Reit- und Therapiezentrum Rodleben e.V. Reit- und Therapiezentrum Rodleben e.V.: Jeder Tag besonders und außergewöhnlich
Rodleben/MZ. - "Meine Mutter ließ mich ein Jahr lang jeden Tag zu den Pferden fahren, bevor ich sie reiten durfte. Nach einem Jahr bemerkte sie dann, dass meine Leidenschaft kein Strohfeuer war. Und immerhin brennt es ja noch heute, nach 32 Jahren", erinnert sich Kirsten Osterland, Vorsitzende des Reit- und Therapiezentrums Rodleben e.V. (RTZ) schmunzelnd.

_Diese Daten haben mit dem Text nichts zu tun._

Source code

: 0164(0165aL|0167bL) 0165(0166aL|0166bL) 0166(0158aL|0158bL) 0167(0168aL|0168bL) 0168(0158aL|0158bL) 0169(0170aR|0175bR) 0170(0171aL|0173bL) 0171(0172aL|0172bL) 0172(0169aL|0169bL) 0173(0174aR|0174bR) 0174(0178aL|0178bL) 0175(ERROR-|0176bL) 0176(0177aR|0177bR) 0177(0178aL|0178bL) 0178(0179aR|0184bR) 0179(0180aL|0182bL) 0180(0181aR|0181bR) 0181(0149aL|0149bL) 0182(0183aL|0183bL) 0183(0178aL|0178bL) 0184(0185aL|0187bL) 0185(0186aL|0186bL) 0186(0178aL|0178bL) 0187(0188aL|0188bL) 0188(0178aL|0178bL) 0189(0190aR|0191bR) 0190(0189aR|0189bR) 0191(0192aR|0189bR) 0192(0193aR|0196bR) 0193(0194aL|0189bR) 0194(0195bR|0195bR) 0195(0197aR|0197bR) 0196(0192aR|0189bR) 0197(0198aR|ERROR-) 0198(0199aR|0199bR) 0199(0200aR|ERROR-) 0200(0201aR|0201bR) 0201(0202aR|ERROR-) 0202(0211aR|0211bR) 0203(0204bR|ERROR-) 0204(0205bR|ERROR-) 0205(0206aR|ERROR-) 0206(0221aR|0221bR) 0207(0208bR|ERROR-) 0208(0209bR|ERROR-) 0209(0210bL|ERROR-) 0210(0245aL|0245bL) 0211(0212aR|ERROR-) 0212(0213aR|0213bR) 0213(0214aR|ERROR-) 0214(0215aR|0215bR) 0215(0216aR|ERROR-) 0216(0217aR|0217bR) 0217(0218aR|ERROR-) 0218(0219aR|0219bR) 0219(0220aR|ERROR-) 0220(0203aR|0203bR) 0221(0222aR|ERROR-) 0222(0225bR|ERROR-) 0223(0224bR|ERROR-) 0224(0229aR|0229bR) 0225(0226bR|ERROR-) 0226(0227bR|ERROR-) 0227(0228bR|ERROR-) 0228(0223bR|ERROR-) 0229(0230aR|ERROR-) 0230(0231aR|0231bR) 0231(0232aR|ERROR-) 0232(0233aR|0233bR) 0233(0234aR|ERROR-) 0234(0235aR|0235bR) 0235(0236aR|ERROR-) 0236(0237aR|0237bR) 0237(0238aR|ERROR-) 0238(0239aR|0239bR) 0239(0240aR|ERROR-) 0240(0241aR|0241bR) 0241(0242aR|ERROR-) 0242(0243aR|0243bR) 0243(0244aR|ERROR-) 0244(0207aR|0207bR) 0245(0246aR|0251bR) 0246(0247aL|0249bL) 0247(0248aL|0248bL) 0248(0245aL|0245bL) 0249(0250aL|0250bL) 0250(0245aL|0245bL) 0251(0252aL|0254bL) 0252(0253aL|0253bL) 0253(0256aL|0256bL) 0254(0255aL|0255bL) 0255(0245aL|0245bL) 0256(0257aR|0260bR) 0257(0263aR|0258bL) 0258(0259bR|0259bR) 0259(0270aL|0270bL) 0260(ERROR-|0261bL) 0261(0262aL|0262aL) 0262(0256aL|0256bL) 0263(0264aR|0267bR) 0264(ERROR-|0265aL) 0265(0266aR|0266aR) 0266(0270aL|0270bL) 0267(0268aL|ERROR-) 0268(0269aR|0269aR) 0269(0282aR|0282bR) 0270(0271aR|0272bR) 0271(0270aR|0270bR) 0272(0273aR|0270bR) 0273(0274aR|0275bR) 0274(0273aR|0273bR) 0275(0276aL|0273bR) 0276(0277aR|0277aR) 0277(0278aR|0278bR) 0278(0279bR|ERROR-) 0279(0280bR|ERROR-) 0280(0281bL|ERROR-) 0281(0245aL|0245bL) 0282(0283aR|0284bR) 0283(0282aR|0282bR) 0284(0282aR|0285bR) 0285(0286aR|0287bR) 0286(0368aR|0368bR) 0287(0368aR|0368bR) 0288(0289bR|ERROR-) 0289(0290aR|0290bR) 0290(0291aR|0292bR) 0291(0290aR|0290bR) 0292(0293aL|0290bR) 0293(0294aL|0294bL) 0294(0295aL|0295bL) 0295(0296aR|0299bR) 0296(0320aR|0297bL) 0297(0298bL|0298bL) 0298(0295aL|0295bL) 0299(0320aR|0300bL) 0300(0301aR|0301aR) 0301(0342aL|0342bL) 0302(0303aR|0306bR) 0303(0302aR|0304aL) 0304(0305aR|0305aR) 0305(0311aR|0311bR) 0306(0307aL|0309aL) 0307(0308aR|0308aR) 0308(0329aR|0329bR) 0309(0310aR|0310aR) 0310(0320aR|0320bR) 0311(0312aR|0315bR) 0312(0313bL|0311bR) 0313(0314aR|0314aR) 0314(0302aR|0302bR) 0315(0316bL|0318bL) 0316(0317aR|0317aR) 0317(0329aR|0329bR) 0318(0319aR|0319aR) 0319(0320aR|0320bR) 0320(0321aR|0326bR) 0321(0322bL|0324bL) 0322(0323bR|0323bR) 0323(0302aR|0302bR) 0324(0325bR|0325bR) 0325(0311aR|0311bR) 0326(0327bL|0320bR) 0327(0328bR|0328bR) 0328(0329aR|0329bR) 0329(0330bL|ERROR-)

Gegründet am 1. Januar 1996, ist das RTZ die bisher einzig anerkannte Einrichtung im reittherapeutischen Bereich in Sachsen- Anhalt. "Ich habe mir damit einen Lebenstraum verwirklicht", bekennt Kirsten Osterland, die auf dem Hof alle nur "Jule" rufen. Die gelernte Veterinäringenieurin wußte schon zeitig, dass für sie nur ein Beruf, der sich intensiv mit Tieren beschäftigt, in Frage kommt und übernahm ab 1987 die Leitung des Reitvereines Dessau-Neeken. Nach der Wende schulte sie sich drei Jahre in einem Lehrgang für therapeutisches Reiten und erwarb die Lizenz des Deutschen Kuratoriums für Therapeutisches Reiten. "So etwas lag mir schon immer am Herzen. Die Nachfrage nach einer Einrichtung, die es körperlich und geistig Behinderten ermöglicht, sich sportlich zu betätigen und dabei therapiert zu werden, stieg an. Aus diesem Grund beschloss ich diesen Weg, der mir zu DDR-Zeiten versperrt blieb, nach der Wende zu gehen", beschreibt Osterland, die selbst eine geistig behinderte Schwester hat, ihre Motivation.
Weil es mit dem Neekener Verein Differenzen gab, kündigte sie 1996 und "plante die Vereinsgründung Knall auf Fall in sechs Wochen". In der Stunde Null gab es gerade mal drei Pferde, einen kleinen Reitplatz und 20 Mitglieder. "Es waren sehr schwierige Anfangszeiten und ohne die Hilfe einiger guter Freunde hätte ich es nicht geschafft. Aber wenn man etwas mit ganzem Herzen will, dann kann man es erreichen", sagt Osterland.
Mittlerweile werden neben den 200 Vereinsmitgliedern noch 240 temporäre Gäste aus heilpädagogischen Kindergärten, dem Albert-Schweitzer-Familienwerk und aus psychiatrischen Einrichtungen betreut. Mit 39 Pferden und insgesamt zehn Übungsleitern ist auch der durchgängige tägliche Reitunterricht gewährleistet.
Vereinszweck ist, neben der Förderung des Pferdesportes vor allem die Integration von Behinderten und die Zusammenarbeit von Nichtbehinderten und Behinderten im Reitsport. "Neben dem Aspekt der rein physischen Therapie, ist die Reittherapie auch wichtig für die Psyche der Betroffenen".
Es sei für sie von großer Bedeutung, das Gleiche wie ein Gesunder erleben zu können. Dieses Erfolgserlebnis übertragen sie dann auf andere Bereiche ihres Lebens, werden selbstsicherer und selbstständiger, beschreibt Kirsten Osterland eine der Wirkungen der Reittherapie. Außerdem sei es auch für Nichtbehinderte ein großes Glück, denn sie lernten Menschen mit Behinderungen nicht auszugrenzen. Darauf ausgerichtet ist auch das Vereinsleben, das von Sommerfesten und Osterfeuern bis zum "Schlafen im Heu" und Kindergeburtstagen abwechslungsreiche Aktivitäten anbietet.
"Hier ist jeder Tag besonders und außergewöhnlich, umso mehr tut es mir leid, dass ich nicht immer hier sein kann", bedauert die 38-Jährige, die zurzeit in Leipzig im vierten Studienjahr Veterinärmedizin studiert und augenblicklich für ihr erstes Staatsexamen büffelt.
Trotzdem hat sie fürs Therapiezentrum noch viele Pläne. So will sie versuchen, behinderten Menschen Arbeit zu bieten. Ein weiteres Ziel ist die Ausrichtung von integrativen Turnieren, die den Zuschauern die Erfolge der behinderten und nichtbehinderten Reiter zeigen soll. "Wir sind mit unseren Ideen nicht am Ende", lächelt sie.